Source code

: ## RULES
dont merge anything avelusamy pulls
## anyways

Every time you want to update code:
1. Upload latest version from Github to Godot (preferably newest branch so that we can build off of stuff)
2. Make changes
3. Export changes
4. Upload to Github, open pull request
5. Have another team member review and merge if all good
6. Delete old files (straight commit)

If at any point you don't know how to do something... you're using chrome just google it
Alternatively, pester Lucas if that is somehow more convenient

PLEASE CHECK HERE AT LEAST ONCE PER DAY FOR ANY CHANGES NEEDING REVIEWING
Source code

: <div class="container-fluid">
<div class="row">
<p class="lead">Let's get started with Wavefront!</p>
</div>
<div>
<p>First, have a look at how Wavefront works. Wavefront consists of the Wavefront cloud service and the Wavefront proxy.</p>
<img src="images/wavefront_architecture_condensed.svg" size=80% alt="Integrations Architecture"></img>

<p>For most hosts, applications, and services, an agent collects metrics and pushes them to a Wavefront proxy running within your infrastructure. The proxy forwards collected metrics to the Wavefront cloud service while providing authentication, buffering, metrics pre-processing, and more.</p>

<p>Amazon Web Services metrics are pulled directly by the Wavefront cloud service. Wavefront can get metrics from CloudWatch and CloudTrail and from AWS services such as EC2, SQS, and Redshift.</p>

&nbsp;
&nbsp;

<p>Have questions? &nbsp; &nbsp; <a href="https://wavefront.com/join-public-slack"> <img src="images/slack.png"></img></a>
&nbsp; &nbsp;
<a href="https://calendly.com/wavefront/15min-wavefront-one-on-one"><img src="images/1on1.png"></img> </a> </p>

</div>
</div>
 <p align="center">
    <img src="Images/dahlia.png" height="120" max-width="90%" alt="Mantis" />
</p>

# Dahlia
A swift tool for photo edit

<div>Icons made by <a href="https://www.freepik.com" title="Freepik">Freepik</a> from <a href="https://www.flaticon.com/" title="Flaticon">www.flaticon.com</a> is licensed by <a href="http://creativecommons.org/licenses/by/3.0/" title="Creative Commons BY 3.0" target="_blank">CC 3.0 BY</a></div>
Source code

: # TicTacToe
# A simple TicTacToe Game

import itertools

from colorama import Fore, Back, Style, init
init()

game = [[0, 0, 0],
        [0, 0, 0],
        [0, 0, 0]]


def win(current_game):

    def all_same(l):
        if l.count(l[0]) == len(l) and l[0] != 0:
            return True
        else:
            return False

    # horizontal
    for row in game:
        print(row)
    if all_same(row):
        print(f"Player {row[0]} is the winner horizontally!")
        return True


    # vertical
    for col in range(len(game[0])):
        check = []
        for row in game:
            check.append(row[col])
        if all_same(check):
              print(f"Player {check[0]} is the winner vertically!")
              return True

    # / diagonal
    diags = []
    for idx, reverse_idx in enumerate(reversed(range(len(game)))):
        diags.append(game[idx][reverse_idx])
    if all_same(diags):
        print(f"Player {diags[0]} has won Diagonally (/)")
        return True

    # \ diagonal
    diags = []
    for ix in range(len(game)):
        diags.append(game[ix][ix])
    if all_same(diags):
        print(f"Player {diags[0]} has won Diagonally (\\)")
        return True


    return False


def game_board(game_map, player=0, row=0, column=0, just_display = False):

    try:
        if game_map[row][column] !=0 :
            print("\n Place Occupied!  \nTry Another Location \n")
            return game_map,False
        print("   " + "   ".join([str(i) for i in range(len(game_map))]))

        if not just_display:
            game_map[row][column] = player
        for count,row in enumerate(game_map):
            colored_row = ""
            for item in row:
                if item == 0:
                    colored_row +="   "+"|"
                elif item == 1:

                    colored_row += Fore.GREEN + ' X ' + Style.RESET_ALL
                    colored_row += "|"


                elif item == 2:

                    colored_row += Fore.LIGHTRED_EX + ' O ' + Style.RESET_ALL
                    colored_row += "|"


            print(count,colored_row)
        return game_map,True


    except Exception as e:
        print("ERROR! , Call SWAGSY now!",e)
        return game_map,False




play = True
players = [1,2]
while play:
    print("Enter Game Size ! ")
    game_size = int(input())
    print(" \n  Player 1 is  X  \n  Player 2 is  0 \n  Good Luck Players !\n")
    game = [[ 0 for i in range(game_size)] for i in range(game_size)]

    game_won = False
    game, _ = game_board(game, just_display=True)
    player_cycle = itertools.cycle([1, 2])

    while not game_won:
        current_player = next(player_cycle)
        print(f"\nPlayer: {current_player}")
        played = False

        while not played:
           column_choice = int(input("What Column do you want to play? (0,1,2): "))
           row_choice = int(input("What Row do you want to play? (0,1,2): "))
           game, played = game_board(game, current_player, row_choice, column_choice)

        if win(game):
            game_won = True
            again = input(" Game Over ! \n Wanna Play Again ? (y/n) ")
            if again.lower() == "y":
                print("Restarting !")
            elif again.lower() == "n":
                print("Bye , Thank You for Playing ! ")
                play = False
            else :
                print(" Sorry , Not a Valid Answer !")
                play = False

*EXERCISE DIRECTIONS*. Exactly as written above, copy out all the records.

*RESPONSE TO THIS EXERCISE*.
Source code

: ## RULES
dont merge anything avelusamy pulls
## anyways

Every time you want to update code:
1. Upload latest version from Github to Godot (preferably newest branch so that we can build off of stuff)
2. Make changes
3. Export changes
4. Upload to Github, open pull request
5. Have another team member review and merge if all good
6. Delete old files (straight commit)

If at any point you don't know how to do something... you're using chrome just google it
Alternatively, pester Lucas if that is somehow more convenient

PLEASE CHECK HERE AT LEAST ONCE PER DAY FOR ANY CHANGES NEEDING REVIEWING
Source code

: <div class="container-fluid">
<div class="row">
<p class="lead">Let's get started with Wavefront!</p>
</div>
<div>
<p>First, have a look at how Wavefront works. Wavefront consists of the Wavefront cloud service and the Wavefront proxy.</p>
<img src="images/wavefront_architecture_condensed.svg" size=80% alt="Integrations Architecture"></img>

<p>For most hosts, applications, and services, an agent collects metrics and pushes them to a Wavefront proxy running within your infrastructure. The proxy forwards collected metrics to the Wavefront cloud service while providing authentication, buffering, metrics pre-processing, and more.</p>

<p>Amazon Web Services metrics are pulled directly by the Wavefront cloud service. Wavefront can get metrics from CloudWatch and CloudTrail and from AWS services such as EC2, SQS, and Redshift.</p>

&nbsp;
&nbsp;

<p>Have questions? &nbsp; &nbsp; <a href="https://wavefront.com/join-public-slack"> <img src="images/slack.png"></img></a>
&nbsp; &nbsp;
<a href="https://calendly.com/wavefront/15min-wavefront-one-on-one"><img src="images/1on1.png"></img> </a> </p>

</div>
</div>
 <p align="center">
    <img src="Images/dahlia.png" height="120" max-width="90%" alt="Mantis" />
</p>

# Dahlia
A swift tool for photo edit

<div>Icons made by <a href="https://www.freepik.com" title="Freepik">Freepik</a> from <a href="https://www.flaticon.com/" title="Flaticon">www.flaticon.com</a> is licensed by <a href="http://creativecommons.org/licenses/by/3.0/" title="Creative Commons BY 3.0" target="_blank">CC 3.0 BY</a></div>
Source code

: # TicTacToe
# A simple TicTacToe Game

import itertools

from colorama import Fore, Back, Style, init
init()

game = [[0, 0, 0],
        [0, 0, 0],
        [0, 0, 0]]


def win(current_game):

    def all_same(l):
        if l.count(l[0]) == len(l) and l[0] != 0:
            return True
        else:
            return False

    # horizontal
    for row in game:
        print(row)
    if all_same(row):
        print(f"Player {row[0]} is the winner horizontally!")
        return True


    # vertical
    for col in range(len(game[0])):
        check = []
        for row in game:
            check.append(row[col])
        if all_same(check):
              print(f"Player {check[0]} is the winner vertically!")
              return True

    # / diagonal
    diags = []
    for idx, reverse_idx in enumerate(reversed(range(len(game)))):
        diags.append(game[idx][reverse_idx])
    if all_same(diags):
        print(f"Player {diags[0]} has won Diagonally (/)")
        return True

    # \ diagonal
    diags = []
    for ix in range(len(game)):
        diags.append(game[ix][ix])
    if all_same(diags):
        print(f"Player {diags[0]} has won Diagonally (\\)")
        return True


    return False


def game_board(game_map, player=0, row=0, column=0, just_display = False):

    try:
        if game_map[row][column] !=0 :
            print("\n Place Occupied!  \nTry Another Location \n")
            return game_map,False
        print("   " + "   ".join([str(i) for i in range(len(game_map))]))

        if not just_display:
            game_map[row][column] = player
        for count,row in enumerate(game_map):
            colored_row = ""
            for item in row:
                if item == 0:
                    colored_row +="   "+"|"
                elif item == 1:

                    colored_row += Fore.GREEN + ' X ' + Style.RESET_ALL
                    colored_row += "|"


                elif item == 2:

                    colored_row += Fore.LIGHTRED_EX + ' O ' + Style.RESET_ALL
                    colored_row += "|"


            print(count,colored_row)
        return game_map,True


    except Exception as e:
        print("ERROR! , Call SWAGSY now!",e)
        return game_map,False




play = True
players = [1,2]
while play:
    print("Enter Game Size ! ")
    game_size = int(input())
    print(" \n  Player 1 is  X  \n  Player 2 is  0 \n  Good Luck Players !\n")
    game = [[ 0 for i in range(game_size)] for i in range(game_size)]

    game_won = False
    game, _ = game_board(game, just_display=True)
    player_cycle = itertools.cycle([1, 2])

    while not game_won:
        current_player = next(player_cycle)
        print(f"\nPlayer: {current_player}")
        played = False

        while not played:
           column_choice = int(input("What Column do you want to play? (0,1,2): "))
           row_choice = int(input("What Row do you want to play? (0,1,2): "))
           game, played = game_board(game, current_player, row_choice, column_choice)

        if win(game):
            game_won = True
            again = input(" Game Over ! \n Wanna Play Again ? (y/n) ")
            if again.lower() == "y":
                print("Restarting !")
            elif again.lower() == "n":
                print("Bye , Thank You for Playing ! ")
                play = False
            else :
                print(" Sorry , Not a Valid Answer !")
                play = False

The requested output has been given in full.